George Cunningham

George Cunningham was 15 years old when he left his native Scotland with his parents and three sisters to gather to Zion. George had begun working in a coal pit when he was only 7 years old to help support his family. He worked there for 6 years, sometimes for 12 to 14 hours a day. The air was bad in the coal pit, and he sometimes wouldn’t see the sun except on Sunday, his only day off.

His family, who had joined the Church shortly after George’s birth, was grateful when the way opened for them to emigrate. George thanked God for his blessings when he arrived in America, a country he had been taught to believe was a “land of promise.”  Twenty years after arriving in America, George wrote a detailed reminiscence that included memories of his experiences with the Willie company. He recorded that while the company was crossing Iowa, “people would mock, sneer, and deride us on every occasion for being such fools as they termed us, and would often throw out inducements to get us to stop. But we told them we were going to Zion and would not stop on any account.”
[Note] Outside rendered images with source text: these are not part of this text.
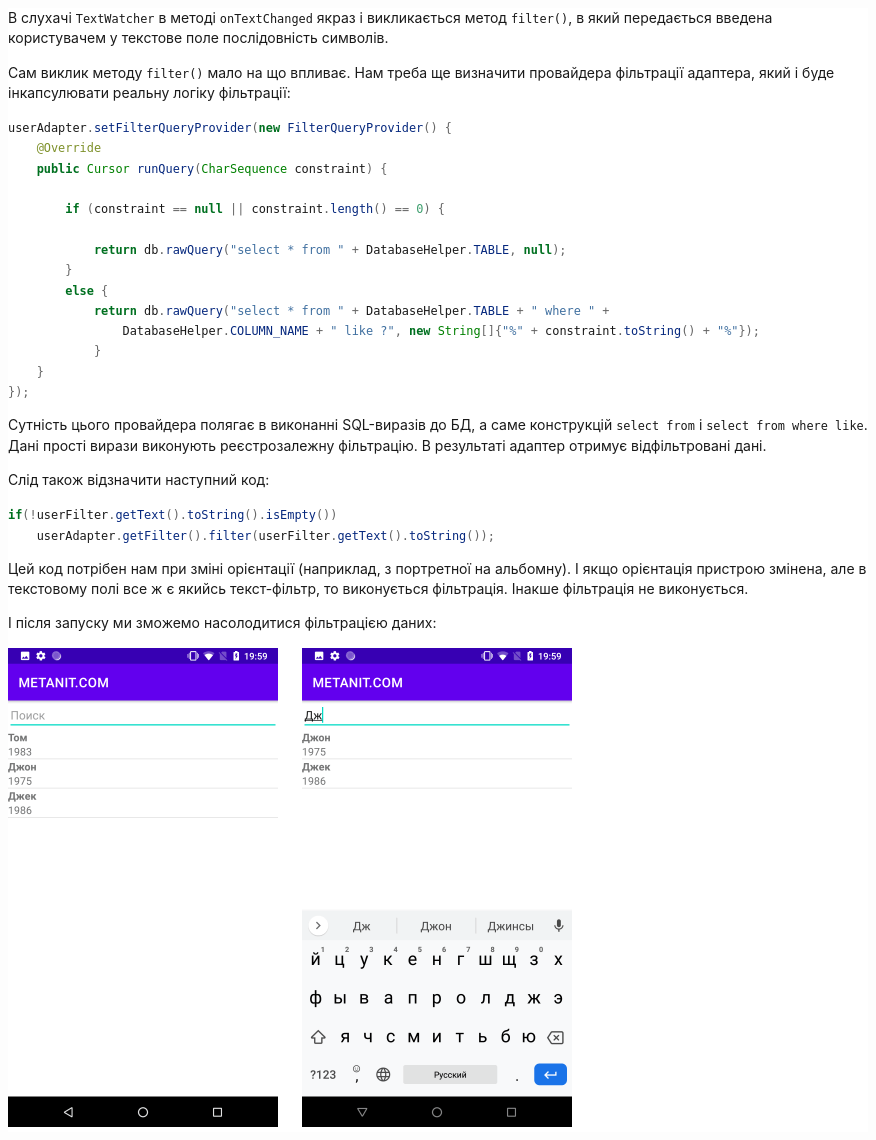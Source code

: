 В слухачі `TextWatcher` в методі `onTextChanged` якраз і викликається метод `filter()`, в який передається введена користувачем у текстове поле послідовність символів.

Сам виклик методу `filter()` мало на що впливає. Нам треба ще визначити провайдера фільтрації адаптера, який і буде інкапсулювати реальну логіку фільтрації:

```java
userAdapter.setFilterQueryProvider(new FilterQueryProvider() {
    @Override
    public Cursor runQuery(CharSequence constraint) {

        if (constraint == null || constraint.length() == 0) {

            return db.rawQuery("select * from " + DatabaseHelper.TABLE, null);
        }
        else {
            return db.rawQuery("select * from " + DatabaseHelper.TABLE + " where " +
                DatabaseHelper.COLUMN_NAME + " like ?", new String[]{"%" + constraint.toString() + "%"});
            }
    }
});
```

Сутність цього провайдера полягає в виконанні SQL-виразів до БД, а саме конструкцій `select from` і `select from where like`. Дані прості вирази виконують реєстрозалежну фільтрацію. В результаті адаптер отримує відфільтровані дані.

Слід також відзначити наступний код:

```java
if(!userFilter.getText().toString().isEmpty())
    userAdapter.getFilter().filter(userFilter.getText().toString());
```

Цей код потрібен нам при зміні орієнтації (наприклад, з портретної на альбомну). І якщо орієнтація пристрою змінена, але в текстовому полі все ж є якийсь текст-фільтр, то виконується фільтрація. Інакше фільтрація не виконується.

І після запуску ми зможемо насолодитися фільтрацією даних:

![](/images/android/6-lesson/5-search/3.png)
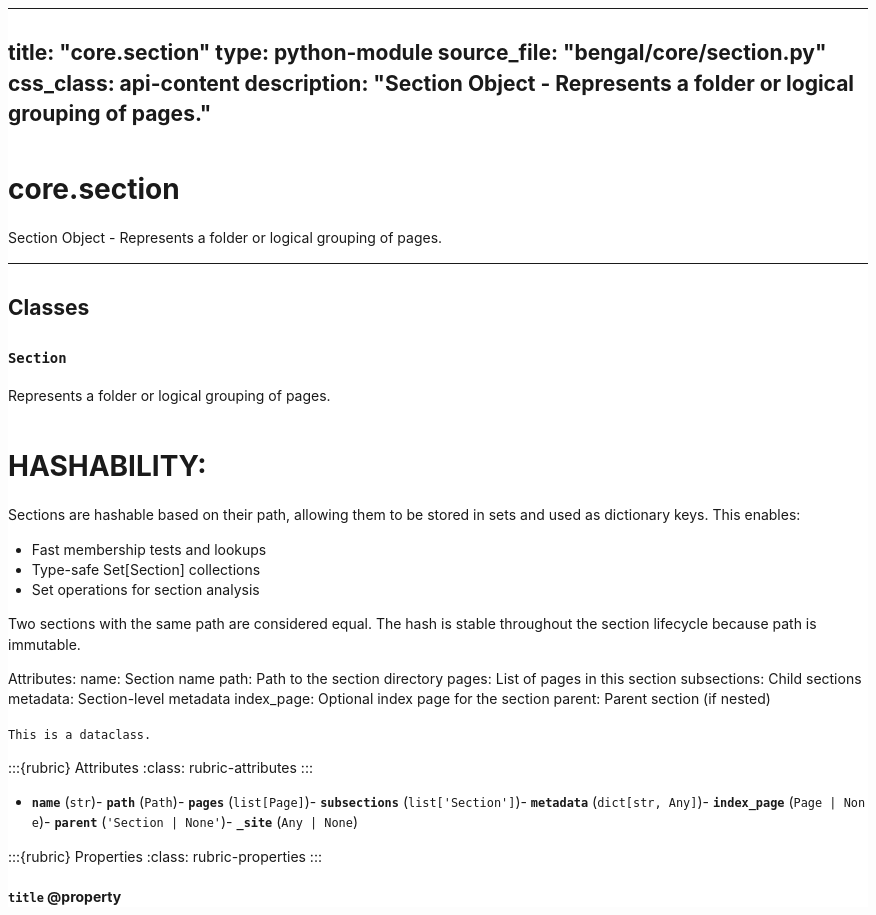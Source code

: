 
---
title: "core.section"
type: python-module
source_file: "bengal/core/section.py"
css_class: api-content
description: "Section Object - Represents a folder or logical grouping of pages."
---

# core.section

Section Object - Represents a folder or logical grouping of pages.

---

## Classes

### `Section`


Represents a folder or logical grouping of pages.

HASHABILITY:
============
Sections are hashable based on their path, allowing them to be stored
in sets and used as dictionary keys. This enables:
- Fast membership tests and lookups
- Type-safe Set[Section] collections
- Set operations for section analysis

Two sections with the same path are considered equal. The hash is stable
throughout the section lifecycle because path is immutable.

Attributes:
    name: Section name
    path: Path to the section directory
    pages: List of pages in this section
    subsections: Child sections
    metadata: Section-level metadata
    index_page: Optional index page for the section
    parent: Parent section (if nested)

```{info}
This is a dataclass.
```

:::{rubric} Attributes
:class: rubric-attributes
:::
- **`name`** (`str`)- **`path`** (`Path`)- **`pages`** (`list[Page]`)- **`subsections`** (`list['Section']`)- **`metadata`** (`dict[str, Any]`)- **`index_page`** (`Page | None`)- **`parent`** (`'Section | None'`)- **`_site`** (`Any | None`)

:::{rubric} Properties
:class: rubric-properties
:::
#### `title` @property
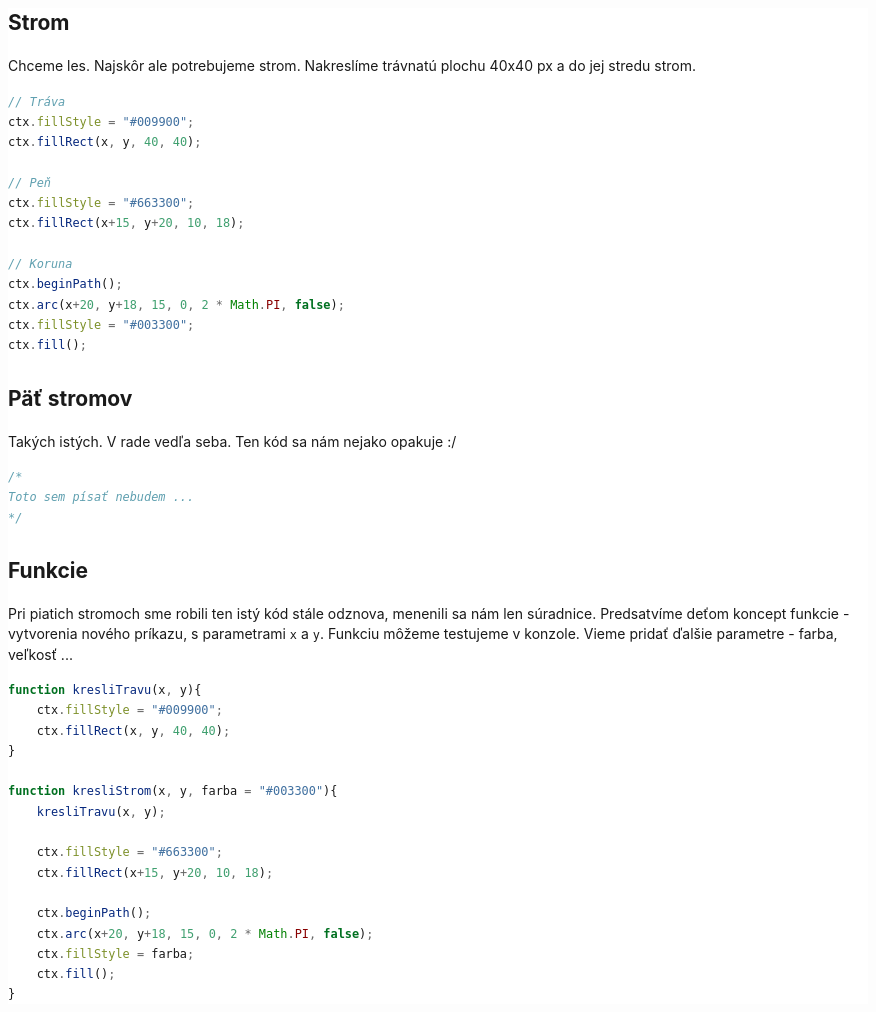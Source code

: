 ## Strom

Chceme les. Najskôr ale potrebujeme strom. Nakreslíme trávnatú plochu 40x40 px a do jej stredu strom.

```javascript
// Tráva
ctx.fillStyle = "#009900";
ctx.fillRect(x, y, 40, 40);

// Peň
ctx.fillStyle = "#663300";
ctx.fillRect(x+15, y+20, 10, 18);

// Koruna
ctx.beginPath();
ctx.arc(x+20, y+18, 15, 0, 2 * Math.PI, false);
ctx.fillStyle = "#003300";
ctx.fill();
```

## Päť stromov

Takých istých. V rade vedľa seba. Ten kód sa nám nejako opakuje :/

```javascript
/*
Toto sem písať nebudem ...
*/
```

## Funkcie

Pri piatich stromoch sme robili ten istý kód stále odznova, menenili sa nám len súradnice.
Predsatvíme deťom koncept funkcie - vytvorenia nového príkazu, s parametrami `x` a `y`.
Funkciu môžeme testujeme v konzole. Vieme pridať ďalšie parametre - farba, veľkosť ...

```javascript
function kresliTravu(x, y){
    ctx.fillStyle = "#009900";
    ctx.fillRect(x, y, 40, 40);
}

function kresliStrom(x, y, farba = "#003300"){
    kresliTravu(x, y);

    ctx.fillStyle = "#663300";
    ctx.fillRect(x+15, y+20, 10, 18);

    ctx.beginPath();
    ctx.arc(x+20, y+18, 15, 0, 2 * Math.PI, false);
    ctx.fillStyle = farba;
    ctx.fill();
}
```
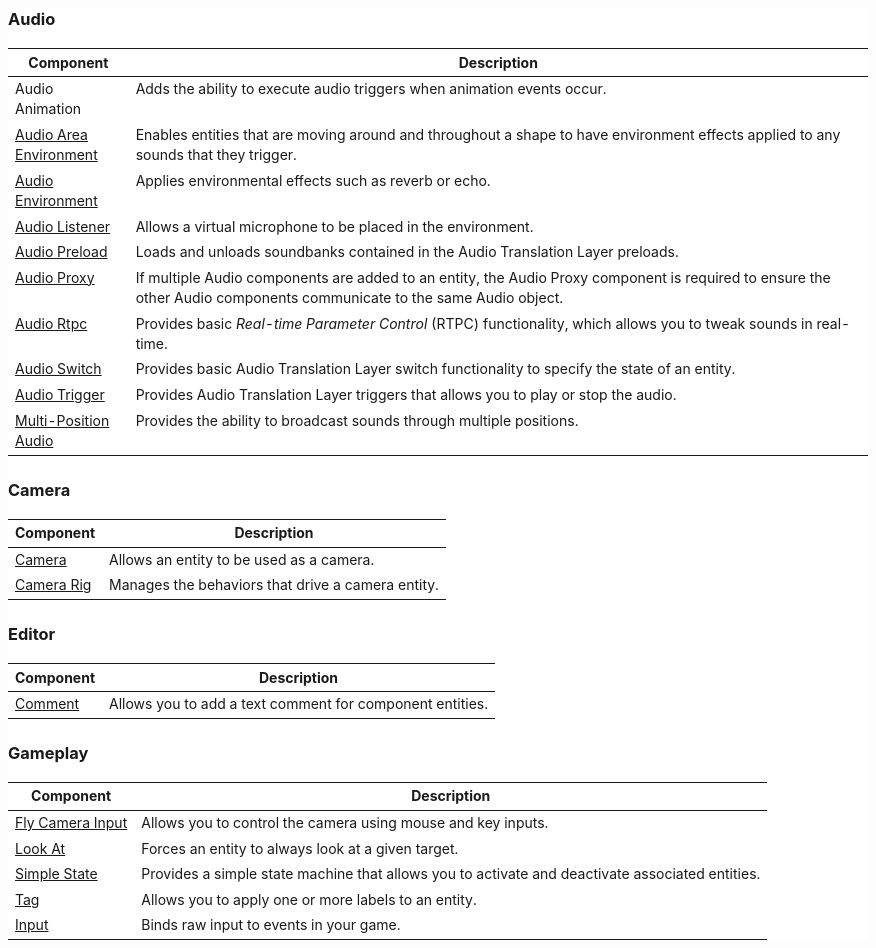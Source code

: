 ### Audio
| Component | Description | 
| - | - |
| Audio Animation | Adds the ability to execute audio triggers when animation events occur. |
| [Audio Area Environment](/docs/user-guide/components/reference/audio/area-environment/) | Enables entities that are moving around and throughout a shape to have environment effects applied to any sounds that they trigger. |
| [Audio Environment ](/docs/user-guide/components/reference/audio/environment/) | Applies environmental effects such as reverb or echo. |
| [Audio Listener](/docs/user-guide/components/reference/audio/listener/) | Allows a virtual microphone to be placed in the environment. |
| [Audio Preload](/docs/user-guide/components/reference/audio/preload/) | Loads and unloads soundbanks contained in the Audio Translation Layer preloads.|
| [Audio Proxy](/docs/user-guide/components/reference/audio/proxy/) | If multiple Audio components are added to an entity, the Audio Proxy component is required to ensure the other Audio components communicate to the same Audio object. |
| [Audio Rtpc](/docs/user-guide/components/reference/audio/rtpc/) | Provides basic *Real-time Parameter Control* (RTPC) functionality, which allows you to tweak sounds in real-time. |
| [Audio Switch](/docs/user-guide/components/reference/audio/switch/) | Provides basic Audio Translation Layer switch functionality to specify the state of an entity. |
| [Audio Trigger](/docs/user-guide/components/reference/audio/trigger/) | Provides Audio Translation Layer triggers that allows you to play or stop the audio. |
| [Multi-Position Audio](/docs/user-guide/components/reference/audio/multi-position/) | Provides the ability to broadcast sounds through multiple positions.|


### Camera
| Component | Description | 
| - | - |
| [Camera](/docs/user-guide/components/reference/camera/camera/) | Allows an entity to be used as a camera. |
| [Camera Rig](/docs/user-guide/components/reference/camera/camera-rig/) | Manages the behaviors that drive a camera entity. |



### Editor
| Component | Description | 
| - | - |
| [Comment](/docs/user-guide/components/reference/editor/comment/) | Allows you to add a text comment for component entities. |

### Gameplay

| Component | Description | 
| - | - |
| [Fly Camera Input](./gameplay/fly-camera-input/) | Allows you to control the camera using mouse and key inputs. |
| [Look At](./gameplay/look-at/) | Forces an entity to always look at a given target. |
| [Simple State](/docs/user-guide/components/reference/gameplay/simple-state/) | Provides a simple state machine that allows you to activate and deactivate associated entities.|
| [Tag](./gameplay/tag/) | Allows you to apply one or more labels to an entity. |
| [Input](./gameplay/input/) | Binds raw input to events in your game. |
George, who was a teenager at the time, didn’t allow the mockery to deter him. “People would turn out in crowds to laugh at us, crying ‘gee’ and ‘haw’ as if we were oxen. But this did not discourage us in the least, for we knew that we were on the right track. That was enough.”  George was able to give a glimmer of hope to the Willie company at a difficult time in their journey. On October 18 the company camped at the Fifth Crossing of the Sweetwater and had issued the last of the flour, leaving only one day’s rations of crackers. With people becoming weaker every day, many would die unless rescue came soon. On October 19 the Willie company had to leave the Fifth Crossing and travel 16½ miles to meet the river again at the Sixth Crossing. The day dawned very cold, and some of the children who had been crying with hunger were now also crying because of the cold. After the people had traveled a few miles, a snowstorm blasted them for about half an hour. While the company stopped to wait out the storm, George kept looking expectantly to the west. The previous night, he’d had a vivid dream. In this dream, the people “had started out on the road” in the morning. It had begun to snow, but “the storm had subsided some.” George continued:

“I thought that I saw two men coming toward us on horseback. They were riding very swiftly and soon came up to us. They said that they had volunteered to come to our rescue and that they would go on further east to meet a company which was still behind us and that on the morrow, we could meet a number of wagons loaded with provisions for us. They were dressed in blue soldier overcoats and had Spanish saddles on their horses. I examined them, particularly the saddles, as they were new to me. I also could discern every expression of their countenance. They seemed to rejoice and be exceedingly glad that they had come to our relief and saved us.”

That day, George was amazed when he actually saw two men, like those he had dreamed about, riding fast toward the company. He called out for everyone to look. “Here they come! See them coming over that hill,” he cried. Two men on horseback and two others in a light wagon quickly rode into camp. These men were Joseph A. Young, Cyrus Wheelock, Stephen Taylor, and Abel Garr—members of George Grant’s rescue company. Five days earlier, George Grant had sent these men ahead as an express to find the handcart Saints. Members of the Willie company were overjoyed to see them. “[They] brought us the cheering intelligence that assistance was near at hand,” William Woodward recalled, and “that several wagons loaded with flour, onions, & clothing, including bedding, were within a day’s drive of us.”

“They were saviors coming to [our] relief,” wrote Joseph Elder. The people told George Cunningham that he “was a true dreamer, and we all felt that we should thank God.”  After reaching Utah, the Cunningham family went to American Fork, where George lived the rest of his life. He married Mary Wrigley in 1863, and they became parents of 13 children. During his life he worked at day labor and railroad construction, owned a butcher shop, and was a teamster. He was faithful in the Church and active in community and political affairs. As a boy, George Cunningham had come to America, dreaming of a better life and wanting to live among others who held his same religious beliefs. From his experiences, he learned that “the nearer he lived to God, the better he felt.”